• _The data_
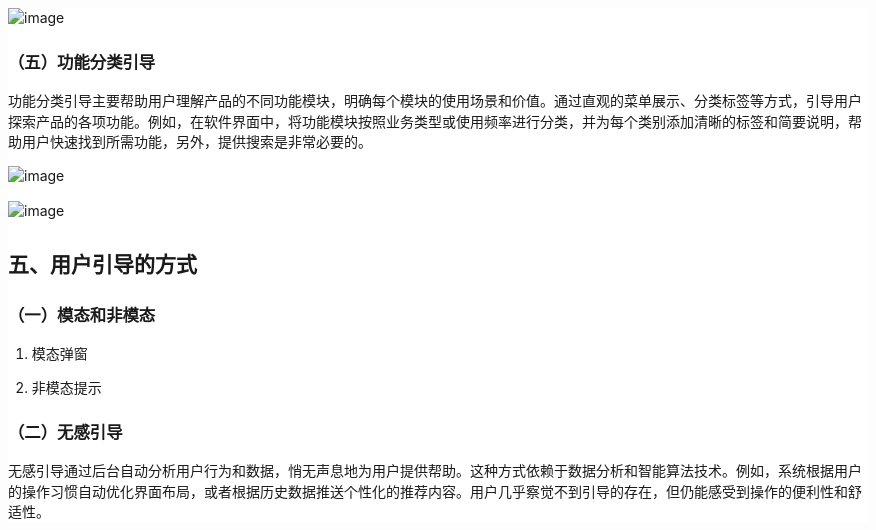 ![image](https://prod-files-secure.s3.us-west-2.amazonaws.com/a7a0cc5a-89b9-4cda-8686-1fba0ca52f40/98067f55-5279-45aa-8886-ea2ae3be3e96/image.png?X-Amz-Algorithm=AWS4-HMAC-SHA256&X-Amz-Content-Sha256=UNSIGNED-PAYLOAD&X-Amz-Credential=ASIAZI2LB466YKKA2QTM%2F20250414%2Fus-west-2%2Fs3%2Faws4_request&X-Amz-Date=20250414T014430Z&X-Amz-Expires=3600&X-Amz-Security-Token=IQoJb3JpZ2luX2VjEIH%2F%2F%2F%2F%2F%2F%2F%2F%2F%2FwEaCXVzLXdlc3QtMiJHMEUCICv2M7MiH9%2FlQDsidwa2t04yGhQviTvzuuaCWeQcXRACAiEAyO3sk6VQvpqFlkxY2%2FumwKTtf2RXp8sww1THMB14Ch8qiAQI%2Bv%2F%2F%2F%2F%2F%2F%2F%2F%2F%2FARAAGgw2Mzc0MjMxODM4MDUiDFTSE%2FqJ6el%2BKkQlUyrcA%2BX8mYKy%2B3vTp9XB2vb7CGBAqz%2Fgngch9engUk7UkM3v1lJly8HikSMKTFc%2BFEWVyITL29wOKRWk3jHwB7IwLiEXSk0hpGr34VUOE15oKsPSX5ro9%2F1pI5DrVDNC7PZ67jftdX8taSgTiN%2FQrV2%2Bv%2FbyQ4pi%2F7x7SmTxWnbWgPA%2FqEQ%2Be13J4ygA6N%2BJQIgvcbKfMNBIffdS%2FPrTQw6y4ANk0Nt8ynlYab%2BU9OkjmYpdF%2Flv23uwMHTrWlP%2Bew1tZZrg848dgwxCWEJCXoWz7TUzSXEutx05ENFVzJBvryt0mwkgLbNBbu5TuQnitNcGOnhJ0gYWlmEjT2BxvXl%2BZYca3cEJXis0Mf5yitI6dd%2F5i79TOSqAA%2BYbS5B99OPVj0EkaDCN1myL96S8wRIYtyj3Ge6gvNwwjQl8MjQw%2FLCiTfwNBR2WoobO6tjxr27wrl0wkhBiZ1qFw387t%2FKZ857Sn5PMFDZ64Tkdt9kwjSt3owJu%2B9IJ7zzjW396a23C0X89yZwCNcLsUeZfvmIzXR9JKzJDvQgTJmO3eVkJ93ZgNye7C9zSfBaOokbncbrO%2B3nIT365HRJeAGamnyA%2FKwUtjiilksSFvZGgem%2FR9%2Fmi5rD5nt9mnCwy7aQUMNu58b8GOqUBRz35pupwsXjQ6u20JspY6KVWOp5unfMnMD04uf7xzhDuQw3EdhXrtIwwQE%2BTZjeHLKWL7EDjmpBk4jjJZWi34%2FuuX9s8LqHKyPM6HAXYCg%2FP1l%2Fxh3iEehOOEwl53uu001cZl41GXdH%2BfnzemQ8mHdCpK%2Fxdu%2BU5KSsJIXvXnqqHNiferJPQq5UQqO8hsIDkL7MdQezw%2FCOUFRXCEbHkv31%2FV5iY&X-Amz-Signature=f281770b9d8bdec0febbc96fb161cd9780cc6b2112316007bb31c115338392fd&X-Amz-SignedHeaders=host&x-id=GetObject)

### （五）功能分类引导

功能分类引导主要帮助用户理解产品的不同功能模块，明确每个模块的使用场景和价值。通过直观的菜单展示、分类标签等方式，引导用户探索产品的各项功能。例如，在软件界面中，将功能模块按照业务类型或使用频率进行分类，并为每个类别添加清晰的标签和简要说明，帮助用户快速找到所需功能，另外，提供搜索是非常必要的。

![image](https://prod-files-secure.s3.us-west-2.amazonaws.com/a7a0cc5a-89b9-4cda-8686-1fba0ca52f40/2f2387b9-78f5-49a2-bd03-52e1899f6ede/image.png?X-Amz-Algorithm=AWS4-HMAC-SHA256&X-Amz-Content-Sha256=UNSIGNED-PAYLOAD&X-Amz-Credential=ASIAZI2LB466YKKA2QTM%2F20250414%2Fus-west-2%2Fs3%2Faws4_request&X-Amz-Date=20250414T014430Z&X-Amz-Expires=3600&X-Amz-Security-Token=IQoJb3JpZ2luX2VjEIH%2F%2F%2F%2F%2F%2F%2F%2F%2F%2FwEaCXVzLXdlc3QtMiJHMEUCICv2M7MiH9%2FlQDsidwa2t04yGhQviTvzuuaCWeQcXRACAiEAyO3sk6VQvpqFlkxY2%2FumwKTtf2RXp8sww1THMB14Ch8qiAQI%2Bv%2F%2F%2F%2F%2F%2F%2F%2F%2F%2FARAAGgw2Mzc0MjMxODM4MDUiDFTSE%2FqJ6el%2BKkQlUyrcA%2BX8mYKy%2B3vTp9XB2vb7CGBAqz%2Fgngch9engUk7UkM3v1lJly8HikSMKTFc%2BFEWVyITL29wOKRWk3jHwB7IwLiEXSk0hpGr34VUOE15oKsPSX5ro9%2F1pI5DrVDNC7PZ67jftdX8taSgTiN%2FQrV2%2Bv%2FbyQ4pi%2F7x7SmTxWnbWgPA%2FqEQ%2Be13J4ygA6N%2BJQIgvcbKfMNBIffdS%2FPrTQw6y4ANk0Nt8ynlYab%2BU9OkjmYpdF%2Flv23uwMHTrWlP%2Bew1tZZrg848dgwxCWEJCXoWz7TUzSXEutx05ENFVzJBvryt0mwkgLbNBbu5TuQnitNcGOnhJ0gYWlmEjT2BxvXl%2BZYca3cEJXis0Mf5yitI6dd%2F5i79TOSqAA%2BYbS5B99OPVj0EkaDCN1myL96S8wRIYtyj3Ge6gvNwwjQl8MjQw%2FLCiTfwNBR2WoobO6tjxr27wrl0wkhBiZ1qFw387t%2FKZ857Sn5PMFDZ64Tkdt9kwjSt3owJu%2B9IJ7zzjW396a23C0X89yZwCNcLsUeZfvmIzXR9JKzJDvQgTJmO3eVkJ93ZgNye7C9zSfBaOokbncbrO%2B3nIT365HRJeAGamnyA%2FKwUtjiilksSFvZGgem%2FR9%2Fmi5rD5nt9mnCwy7aQUMNu58b8GOqUBRz35pupwsXjQ6u20JspY6KVWOp5unfMnMD04uf7xzhDuQw3EdhXrtIwwQE%2BTZjeHLKWL7EDjmpBk4jjJZWi34%2FuuX9s8LqHKyPM6HAXYCg%2FP1l%2Fxh3iEehOOEwl53uu001cZl41GXdH%2BfnzemQ8mHdCpK%2Fxdu%2BU5KSsJIXvXnqqHNiferJPQq5UQqO8hsIDkL7MdQezw%2FCOUFRXCEbHkv31%2FV5iY&X-Amz-Signature=caec20f302450d759549f31beff3ee1ecc7f086c5313f4b043680f74dc0b0f61&X-Amz-SignedHeaders=host&x-id=GetObject)

![image](https://prod-files-secure.s3.us-west-2.amazonaws.com/a7a0cc5a-89b9-4cda-8686-1fba0ca52f40/bd80a2e8-be52-4cd5-888a-7bbff7b04d5d/image.png?X-Amz-Algorithm=AWS4-HMAC-SHA256&X-Amz-Content-Sha256=UNSIGNED-PAYLOAD&X-Amz-Credential=ASIAZI2LB466YKKA2QTM%2F20250414%2Fus-west-2%2Fs3%2Faws4_request&X-Amz-Date=20250414T014430Z&X-Amz-Expires=3600&X-Amz-Security-Token=IQoJb3JpZ2luX2VjEIH%2F%2F%2F%2F%2F%2F%2F%2F%2F%2FwEaCXVzLXdlc3QtMiJHMEUCICv2M7MiH9%2FlQDsidwa2t04yGhQviTvzuuaCWeQcXRACAiEAyO3sk6VQvpqFlkxY2%2FumwKTtf2RXp8sww1THMB14Ch8qiAQI%2Bv%2F%2F%2F%2F%2F%2F%2F%2F%2F%2FARAAGgw2Mzc0MjMxODM4MDUiDFTSE%2FqJ6el%2BKkQlUyrcA%2BX8mYKy%2B3vTp9XB2vb7CGBAqz%2Fgngch9engUk7UkM3v1lJly8HikSMKTFc%2BFEWVyITL29wOKRWk3jHwB7IwLiEXSk0hpGr34VUOE15oKsPSX5ro9%2F1pI5DrVDNC7PZ67jftdX8taSgTiN%2FQrV2%2Bv%2FbyQ4pi%2F7x7SmTxWnbWgPA%2FqEQ%2Be13J4ygA6N%2BJQIgvcbKfMNBIffdS%2FPrTQw6y4ANk0Nt8ynlYab%2BU9OkjmYpdF%2Flv23uwMHTrWlP%2Bew1tZZrg848dgwxCWEJCXoWz7TUzSXEutx05ENFVzJBvryt0mwkgLbNBbu5TuQnitNcGOnhJ0gYWlmEjT2BxvXl%2BZYca3cEJXis0Mf5yitI6dd%2F5i79TOSqAA%2BYbS5B99OPVj0EkaDCN1myL96S8wRIYtyj3Ge6gvNwwjQl8MjQw%2FLCiTfwNBR2WoobO6tjxr27wrl0wkhBiZ1qFw387t%2FKZ857Sn5PMFDZ64Tkdt9kwjSt3owJu%2B9IJ7zzjW396a23C0X89yZwCNcLsUeZfvmIzXR9JKzJDvQgTJmO3eVkJ93ZgNye7C9zSfBaOokbncbrO%2B3nIT365HRJeAGamnyA%2FKwUtjiilksSFvZGgem%2FR9%2Fmi5rD5nt9mnCwy7aQUMNu58b8GOqUBRz35pupwsXjQ6u20JspY6KVWOp5unfMnMD04uf7xzhDuQw3EdhXrtIwwQE%2BTZjeHLKWL7EDjmpBk4jjJZWi34%2FuuX9s8LqHKyPM6HAXYCg%2FP1l%2Fxh3iEehOOEwl53uu001cZl41GXdH%2BfnzemQ8mHdCpK%2Fxdu%2BU5KSsJIXvXnqqHNiferJPQq5UQqO8hsIDkL7MdQezw%2FCOUFRXCEbHkv31%2FV5iY&X-Amz-Signature=02e6da9de19e3c3b2397670d233deb5e054c6207dd1e0db9077a495532a0ad12&X-Amz-SignedHeaders=host&x-id=GetObject)

## 五、用户引导的方式

### （一）模态和非模态

1. 模态弹窗

1. 非模态提示

### （二）无感引导

无感引导通过后台自动分析用户行为和数据，悄无声息地为用户提供帮助。这种方式依赖于数据分析和智能算法技术。例如，系统根据用户的操作习惯自动优化界面布局，或者根据历史数据推送个性化的推荐内容。用户几乎察觉不到引导的存在，但仍能感受到操作的便利性和舒适性。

• _Work required_
Start at the line with "### （一）模态和非模态". Give that line and every line after it again, word for word, through the last line above.

• _Finished task_
### （一）模态和非模态

1. 模态弹窗

1. 非模态提示

### （二）无感引导

无感引导通过后台自动分析用户行为和数据，悄无声息地为用户提供帮助。这种方式依赖于数据分析和智能算法技术。例如，系统根据用户的操作习惯自动优化界面布局，或者根据历史数据推送个性化的推荐内容。用户几乎察觉不到引导的存在，但仍能感受到操作的便利性和舒适性。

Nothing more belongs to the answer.